In the present invention, the prepreg can be used as a constituent material for a multilayer flexible printed wiring board or the like, and is a dust-free, low-flow prepreg. The fibers are impregnated with the above-mentioned adhesive composition and then dried. It can be provided as a semi-cured sheet or the like.

Examples of the fiber used for this prepreg include one or more kinds of fibers selected from the group consisting of carbon-based fiber, cellulose-based fiber, glass-based fiber, and aramid-based fiber, and specifically, E glass fiber and D glass. Examples thereof include one or more fibers selected from the group consisting of fibers, NE glass fibers, H glass fibers, T glass fibers, and aramid fibers. In particular, in order to reduce the relative permittivity and dielectric loss coefficient of prepreg to the maximum, NE glass fiber (relative permittivity about 4.8, dielectric loss coefficient) having a lower relative permittivity and dielectric loss coefficient than other glass fibers It is preferable to use about 0.0015).

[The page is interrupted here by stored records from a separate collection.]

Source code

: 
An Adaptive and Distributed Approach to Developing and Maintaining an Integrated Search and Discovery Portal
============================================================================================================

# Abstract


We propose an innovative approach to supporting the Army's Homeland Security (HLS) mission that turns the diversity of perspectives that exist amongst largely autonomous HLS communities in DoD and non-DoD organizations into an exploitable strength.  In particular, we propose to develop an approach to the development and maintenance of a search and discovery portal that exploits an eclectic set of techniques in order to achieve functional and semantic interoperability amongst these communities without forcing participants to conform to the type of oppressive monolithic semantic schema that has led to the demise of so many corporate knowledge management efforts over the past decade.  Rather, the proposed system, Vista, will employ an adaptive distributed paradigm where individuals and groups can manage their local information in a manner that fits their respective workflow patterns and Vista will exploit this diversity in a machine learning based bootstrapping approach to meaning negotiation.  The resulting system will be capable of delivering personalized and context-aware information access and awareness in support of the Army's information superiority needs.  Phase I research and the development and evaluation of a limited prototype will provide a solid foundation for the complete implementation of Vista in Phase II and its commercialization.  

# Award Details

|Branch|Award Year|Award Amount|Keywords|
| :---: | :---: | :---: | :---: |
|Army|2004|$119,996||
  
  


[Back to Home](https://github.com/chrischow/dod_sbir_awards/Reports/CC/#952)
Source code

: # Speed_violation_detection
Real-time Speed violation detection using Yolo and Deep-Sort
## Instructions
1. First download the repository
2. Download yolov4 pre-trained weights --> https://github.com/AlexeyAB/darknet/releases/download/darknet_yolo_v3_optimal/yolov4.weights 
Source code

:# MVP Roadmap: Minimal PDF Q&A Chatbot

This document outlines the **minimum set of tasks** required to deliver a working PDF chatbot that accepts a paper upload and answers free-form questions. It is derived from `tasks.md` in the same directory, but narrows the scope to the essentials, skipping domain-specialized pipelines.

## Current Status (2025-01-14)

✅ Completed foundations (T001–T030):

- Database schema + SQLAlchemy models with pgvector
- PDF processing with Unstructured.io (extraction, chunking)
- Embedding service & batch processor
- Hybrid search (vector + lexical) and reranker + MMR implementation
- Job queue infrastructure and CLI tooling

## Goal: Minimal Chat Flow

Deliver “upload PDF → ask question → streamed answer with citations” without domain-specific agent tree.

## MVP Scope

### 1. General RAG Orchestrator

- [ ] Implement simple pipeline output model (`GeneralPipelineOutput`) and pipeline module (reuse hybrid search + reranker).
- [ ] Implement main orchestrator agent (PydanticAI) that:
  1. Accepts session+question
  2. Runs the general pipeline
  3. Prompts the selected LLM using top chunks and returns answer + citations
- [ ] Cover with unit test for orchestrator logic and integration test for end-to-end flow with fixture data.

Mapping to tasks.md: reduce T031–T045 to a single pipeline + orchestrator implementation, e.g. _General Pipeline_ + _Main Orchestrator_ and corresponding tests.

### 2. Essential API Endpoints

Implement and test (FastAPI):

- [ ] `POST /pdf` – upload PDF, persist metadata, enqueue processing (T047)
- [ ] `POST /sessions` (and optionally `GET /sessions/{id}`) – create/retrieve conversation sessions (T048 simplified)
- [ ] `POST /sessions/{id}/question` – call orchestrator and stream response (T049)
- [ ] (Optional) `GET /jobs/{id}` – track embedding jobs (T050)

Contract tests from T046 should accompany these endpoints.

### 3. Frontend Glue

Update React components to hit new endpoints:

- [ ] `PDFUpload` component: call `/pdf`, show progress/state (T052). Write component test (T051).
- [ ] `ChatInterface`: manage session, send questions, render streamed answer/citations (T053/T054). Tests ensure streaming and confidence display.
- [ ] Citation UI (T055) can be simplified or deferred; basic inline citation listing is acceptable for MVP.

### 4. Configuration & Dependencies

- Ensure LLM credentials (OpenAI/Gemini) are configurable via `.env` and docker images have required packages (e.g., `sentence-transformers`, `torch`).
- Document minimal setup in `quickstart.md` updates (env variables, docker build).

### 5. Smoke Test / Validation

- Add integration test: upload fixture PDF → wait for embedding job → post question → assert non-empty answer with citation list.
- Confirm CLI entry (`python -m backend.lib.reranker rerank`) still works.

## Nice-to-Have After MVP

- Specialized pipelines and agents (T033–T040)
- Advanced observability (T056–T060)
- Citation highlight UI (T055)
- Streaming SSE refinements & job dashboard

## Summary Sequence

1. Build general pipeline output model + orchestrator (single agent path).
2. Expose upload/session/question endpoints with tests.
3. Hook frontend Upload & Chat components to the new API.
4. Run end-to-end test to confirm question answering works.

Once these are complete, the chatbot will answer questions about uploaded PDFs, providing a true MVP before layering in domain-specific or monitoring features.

The prepreg is configured to have a thickness of 15 to 500 μm, and is preferably thinner, about 15 to 50 μm, for use in a circuit board.
The prepreg of the present invention configured in this way has low relative permittivity and dielectric loss tangent, and has adhesiveness, heat resistance, and dimensional stability when used as a material that also adheres to interlayer constituent materials such as multilayer flexible printed wiring boards. Provided is a prepreg colored in black, white, etc., which has excellent properties such as property and flame retardancy and has no color unevenness or agglomerates.

〔Electronics〕
In the present invention, the electronic device uses the heat-curable resin insulating material obtained from the heat-curable resin compositions of the first to fourth inventions, for example, excellent electrical characteristics (low specific dielectric constant, Various electronic devices that require low dielectric normal contact) and electrical insulation, such as thin mobile phones, game machines, router devices, WDM devices, personal computers, televisions, home servers, thin displays, hard disks, printers, DVD devices, etc. , Can be used as an insulating material for the main body and parts of various electronic devices.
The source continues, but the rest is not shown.